CHAPTER 6
CONAN, HIS LUNGS burning,
cut around a large hut. Snow flew as he sprinted past a knot of
giggling girls. He brushed off his brown tunic’s sleeves, ridding
them of the last of some chicken feathers. He ducked under a
skinned elk carcass, narrowly avoiding the loss of an ear as he
dashed between the butchers.
Already he could hear his father’s voice from the
heart of the village. “When a Cimmerian feels thirst, it is the
thirst for blood.” Corin’s bass voice made those words into
commands, yet Conan had heard them uttered as cautions. The same
words he used to encourage the boys like Ardel he’d employed to
focus Conan.
On the boy sprinted, weaving his way past warriors
who sparred or sharpened swords. “When a Cimmerian feels cold, it
is the cold edge of steel.”
For a heartbeat it surprised Conan that his
father’s words didn’t evoke the sense of having a sword in his
hands. The boy smiled, just briefly, realizing that he had learned some of the lessons his father taught
him. He caught his first adult glimmer of the depth of his father’s
wisdom, and that drove him yet faster. He wanted to surprise his
father, not disappoint him, for surprise and faithfulness to his
teaching would earn Conan more responsibility and
opportunity.
Ahead, a line of youths stood facing Corin.

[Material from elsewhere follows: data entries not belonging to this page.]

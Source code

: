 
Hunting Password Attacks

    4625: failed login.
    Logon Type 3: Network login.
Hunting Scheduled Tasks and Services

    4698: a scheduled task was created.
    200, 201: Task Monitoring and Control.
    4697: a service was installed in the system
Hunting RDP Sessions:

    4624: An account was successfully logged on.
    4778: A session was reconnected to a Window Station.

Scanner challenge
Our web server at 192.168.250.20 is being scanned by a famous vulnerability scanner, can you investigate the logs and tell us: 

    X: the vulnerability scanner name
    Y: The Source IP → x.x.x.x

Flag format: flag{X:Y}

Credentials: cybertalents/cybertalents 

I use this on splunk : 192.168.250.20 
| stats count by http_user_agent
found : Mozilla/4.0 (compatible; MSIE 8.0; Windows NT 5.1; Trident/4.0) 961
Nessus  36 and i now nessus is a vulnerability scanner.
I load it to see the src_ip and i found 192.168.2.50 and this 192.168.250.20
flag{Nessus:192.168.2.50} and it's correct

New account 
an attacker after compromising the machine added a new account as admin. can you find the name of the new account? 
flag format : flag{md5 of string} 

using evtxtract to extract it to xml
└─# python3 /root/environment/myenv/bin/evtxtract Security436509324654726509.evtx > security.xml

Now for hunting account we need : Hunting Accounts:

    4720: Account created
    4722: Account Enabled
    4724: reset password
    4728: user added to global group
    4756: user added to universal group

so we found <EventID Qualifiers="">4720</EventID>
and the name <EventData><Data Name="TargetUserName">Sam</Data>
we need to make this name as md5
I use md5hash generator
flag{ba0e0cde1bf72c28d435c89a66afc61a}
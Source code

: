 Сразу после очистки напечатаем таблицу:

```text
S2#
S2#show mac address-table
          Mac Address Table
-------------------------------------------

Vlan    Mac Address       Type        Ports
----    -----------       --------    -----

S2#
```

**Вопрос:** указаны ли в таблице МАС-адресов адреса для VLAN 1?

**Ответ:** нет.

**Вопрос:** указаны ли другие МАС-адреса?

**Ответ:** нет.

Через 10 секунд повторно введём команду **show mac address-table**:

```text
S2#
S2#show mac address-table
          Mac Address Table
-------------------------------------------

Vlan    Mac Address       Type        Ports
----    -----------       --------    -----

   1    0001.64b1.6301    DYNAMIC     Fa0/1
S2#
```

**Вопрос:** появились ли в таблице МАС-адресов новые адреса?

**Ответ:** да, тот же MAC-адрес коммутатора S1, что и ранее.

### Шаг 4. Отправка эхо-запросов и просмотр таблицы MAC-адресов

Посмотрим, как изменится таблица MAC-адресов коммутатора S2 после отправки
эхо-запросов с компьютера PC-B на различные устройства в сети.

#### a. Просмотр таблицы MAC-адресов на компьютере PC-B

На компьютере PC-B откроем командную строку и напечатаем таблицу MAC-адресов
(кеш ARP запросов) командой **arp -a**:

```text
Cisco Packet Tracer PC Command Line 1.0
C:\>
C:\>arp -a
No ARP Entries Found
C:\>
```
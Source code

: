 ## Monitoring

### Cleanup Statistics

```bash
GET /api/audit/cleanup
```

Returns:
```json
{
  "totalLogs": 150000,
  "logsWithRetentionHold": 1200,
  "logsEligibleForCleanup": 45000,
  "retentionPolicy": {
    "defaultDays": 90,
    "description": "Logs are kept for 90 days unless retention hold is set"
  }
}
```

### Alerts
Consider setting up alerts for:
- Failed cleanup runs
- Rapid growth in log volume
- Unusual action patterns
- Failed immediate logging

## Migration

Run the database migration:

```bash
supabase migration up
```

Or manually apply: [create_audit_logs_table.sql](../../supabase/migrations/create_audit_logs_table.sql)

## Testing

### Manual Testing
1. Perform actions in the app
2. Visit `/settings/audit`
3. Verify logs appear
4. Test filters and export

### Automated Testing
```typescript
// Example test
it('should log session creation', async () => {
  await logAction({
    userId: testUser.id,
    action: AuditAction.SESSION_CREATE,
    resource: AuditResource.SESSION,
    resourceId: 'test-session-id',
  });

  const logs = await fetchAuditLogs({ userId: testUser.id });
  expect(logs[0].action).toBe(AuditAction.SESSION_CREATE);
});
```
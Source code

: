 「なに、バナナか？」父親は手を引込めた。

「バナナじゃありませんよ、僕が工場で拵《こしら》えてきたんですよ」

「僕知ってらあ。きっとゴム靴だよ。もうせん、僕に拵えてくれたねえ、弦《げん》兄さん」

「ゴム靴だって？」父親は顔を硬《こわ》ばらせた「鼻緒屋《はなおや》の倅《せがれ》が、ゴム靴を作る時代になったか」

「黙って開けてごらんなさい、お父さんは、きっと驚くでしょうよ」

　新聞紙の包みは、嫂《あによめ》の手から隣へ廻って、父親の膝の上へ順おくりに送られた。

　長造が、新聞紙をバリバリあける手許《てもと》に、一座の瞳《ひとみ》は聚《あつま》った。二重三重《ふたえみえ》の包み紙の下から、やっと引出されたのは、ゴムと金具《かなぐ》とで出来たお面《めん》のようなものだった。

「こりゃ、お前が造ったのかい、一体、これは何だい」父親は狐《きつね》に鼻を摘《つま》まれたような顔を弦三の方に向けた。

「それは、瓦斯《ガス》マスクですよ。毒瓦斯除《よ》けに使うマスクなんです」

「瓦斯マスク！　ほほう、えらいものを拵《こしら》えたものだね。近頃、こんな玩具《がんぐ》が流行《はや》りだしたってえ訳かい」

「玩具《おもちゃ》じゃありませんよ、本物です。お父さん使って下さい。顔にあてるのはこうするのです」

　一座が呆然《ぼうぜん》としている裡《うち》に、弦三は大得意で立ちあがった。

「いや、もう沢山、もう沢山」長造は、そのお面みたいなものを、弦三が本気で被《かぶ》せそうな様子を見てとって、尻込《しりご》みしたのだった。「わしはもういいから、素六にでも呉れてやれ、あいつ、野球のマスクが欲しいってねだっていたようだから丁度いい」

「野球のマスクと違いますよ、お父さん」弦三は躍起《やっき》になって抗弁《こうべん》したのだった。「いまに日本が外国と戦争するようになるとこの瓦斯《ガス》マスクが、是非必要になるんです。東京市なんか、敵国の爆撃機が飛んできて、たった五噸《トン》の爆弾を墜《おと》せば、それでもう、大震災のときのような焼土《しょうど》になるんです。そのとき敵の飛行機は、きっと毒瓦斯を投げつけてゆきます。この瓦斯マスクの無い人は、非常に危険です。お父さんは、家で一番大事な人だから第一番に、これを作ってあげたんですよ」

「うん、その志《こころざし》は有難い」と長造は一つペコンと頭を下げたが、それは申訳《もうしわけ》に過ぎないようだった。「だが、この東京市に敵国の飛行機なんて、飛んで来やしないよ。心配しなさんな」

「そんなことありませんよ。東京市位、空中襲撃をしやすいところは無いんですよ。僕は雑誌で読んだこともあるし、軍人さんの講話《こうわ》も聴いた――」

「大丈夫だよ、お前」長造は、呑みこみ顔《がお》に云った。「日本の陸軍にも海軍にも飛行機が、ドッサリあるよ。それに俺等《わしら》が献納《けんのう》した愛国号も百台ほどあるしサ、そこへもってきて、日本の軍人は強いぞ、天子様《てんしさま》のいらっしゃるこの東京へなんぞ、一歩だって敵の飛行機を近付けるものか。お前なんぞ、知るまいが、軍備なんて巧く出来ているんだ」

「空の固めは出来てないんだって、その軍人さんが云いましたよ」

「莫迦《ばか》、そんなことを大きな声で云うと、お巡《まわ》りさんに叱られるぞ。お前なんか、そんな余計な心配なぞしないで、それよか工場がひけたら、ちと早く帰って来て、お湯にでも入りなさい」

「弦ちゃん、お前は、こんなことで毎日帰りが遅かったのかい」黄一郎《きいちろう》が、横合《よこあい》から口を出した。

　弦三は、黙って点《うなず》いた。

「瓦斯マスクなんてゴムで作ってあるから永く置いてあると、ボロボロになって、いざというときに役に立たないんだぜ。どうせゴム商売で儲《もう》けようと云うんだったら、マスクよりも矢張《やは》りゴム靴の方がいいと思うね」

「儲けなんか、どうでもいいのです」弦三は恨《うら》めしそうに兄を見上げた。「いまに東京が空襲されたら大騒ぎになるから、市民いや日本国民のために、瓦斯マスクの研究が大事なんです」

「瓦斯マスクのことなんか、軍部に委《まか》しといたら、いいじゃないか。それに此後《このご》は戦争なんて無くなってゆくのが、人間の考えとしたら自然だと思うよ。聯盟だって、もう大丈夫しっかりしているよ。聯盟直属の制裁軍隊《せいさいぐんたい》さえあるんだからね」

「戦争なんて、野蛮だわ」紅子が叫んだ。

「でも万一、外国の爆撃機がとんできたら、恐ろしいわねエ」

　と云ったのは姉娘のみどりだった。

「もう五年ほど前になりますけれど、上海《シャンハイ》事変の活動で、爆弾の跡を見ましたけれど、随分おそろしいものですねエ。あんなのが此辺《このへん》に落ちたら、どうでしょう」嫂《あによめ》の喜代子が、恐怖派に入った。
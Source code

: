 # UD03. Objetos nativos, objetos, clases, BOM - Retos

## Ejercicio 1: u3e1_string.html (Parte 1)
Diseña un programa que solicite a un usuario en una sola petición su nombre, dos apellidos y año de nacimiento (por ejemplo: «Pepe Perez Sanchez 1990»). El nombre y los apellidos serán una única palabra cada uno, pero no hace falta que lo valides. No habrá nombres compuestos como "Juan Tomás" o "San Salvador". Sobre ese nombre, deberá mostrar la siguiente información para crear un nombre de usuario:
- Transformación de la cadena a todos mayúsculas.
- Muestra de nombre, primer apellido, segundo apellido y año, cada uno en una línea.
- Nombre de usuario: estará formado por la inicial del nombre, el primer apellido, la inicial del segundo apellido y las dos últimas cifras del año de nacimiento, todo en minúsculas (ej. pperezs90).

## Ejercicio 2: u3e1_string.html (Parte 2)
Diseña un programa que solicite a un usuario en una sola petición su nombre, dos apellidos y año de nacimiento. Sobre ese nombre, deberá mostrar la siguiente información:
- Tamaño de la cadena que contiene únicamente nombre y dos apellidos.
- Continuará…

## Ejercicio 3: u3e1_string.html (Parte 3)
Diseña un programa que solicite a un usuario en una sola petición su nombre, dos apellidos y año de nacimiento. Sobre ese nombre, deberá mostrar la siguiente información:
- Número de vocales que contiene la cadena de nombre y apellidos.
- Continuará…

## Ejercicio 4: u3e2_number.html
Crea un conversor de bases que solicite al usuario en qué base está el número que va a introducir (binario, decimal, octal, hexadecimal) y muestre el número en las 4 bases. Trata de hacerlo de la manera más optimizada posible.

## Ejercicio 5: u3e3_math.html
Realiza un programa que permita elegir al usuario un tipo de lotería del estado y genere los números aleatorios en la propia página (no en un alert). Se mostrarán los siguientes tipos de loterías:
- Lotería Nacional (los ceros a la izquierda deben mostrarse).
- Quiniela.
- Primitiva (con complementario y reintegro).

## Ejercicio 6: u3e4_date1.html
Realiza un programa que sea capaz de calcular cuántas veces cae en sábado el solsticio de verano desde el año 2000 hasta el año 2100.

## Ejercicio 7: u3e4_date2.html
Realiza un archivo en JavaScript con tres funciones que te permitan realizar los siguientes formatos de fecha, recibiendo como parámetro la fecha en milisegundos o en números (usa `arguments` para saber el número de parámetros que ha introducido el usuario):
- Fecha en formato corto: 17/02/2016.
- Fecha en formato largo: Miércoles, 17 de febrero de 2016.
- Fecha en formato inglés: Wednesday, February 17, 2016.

The
smith held a small bowl from which he plucked turquoise eggs
mottled with brown—raven’s eggs, which Conan himself had gathered
as part of his chores earlier that week. Each young man opened his
mouth, and Corin solemnly placed an egg on his tongue.
Conan dodged a lunging dog, then skidded to a snowy
stop at the end of the line, his chest heaving. His father saw him,
but gave no sign. Then he spoke. “But the courage of a Cimmerian is
tempered. He neither fears death nor rushes
foolishly to meet it.”
Conan bent forward, struggling to catch his breath.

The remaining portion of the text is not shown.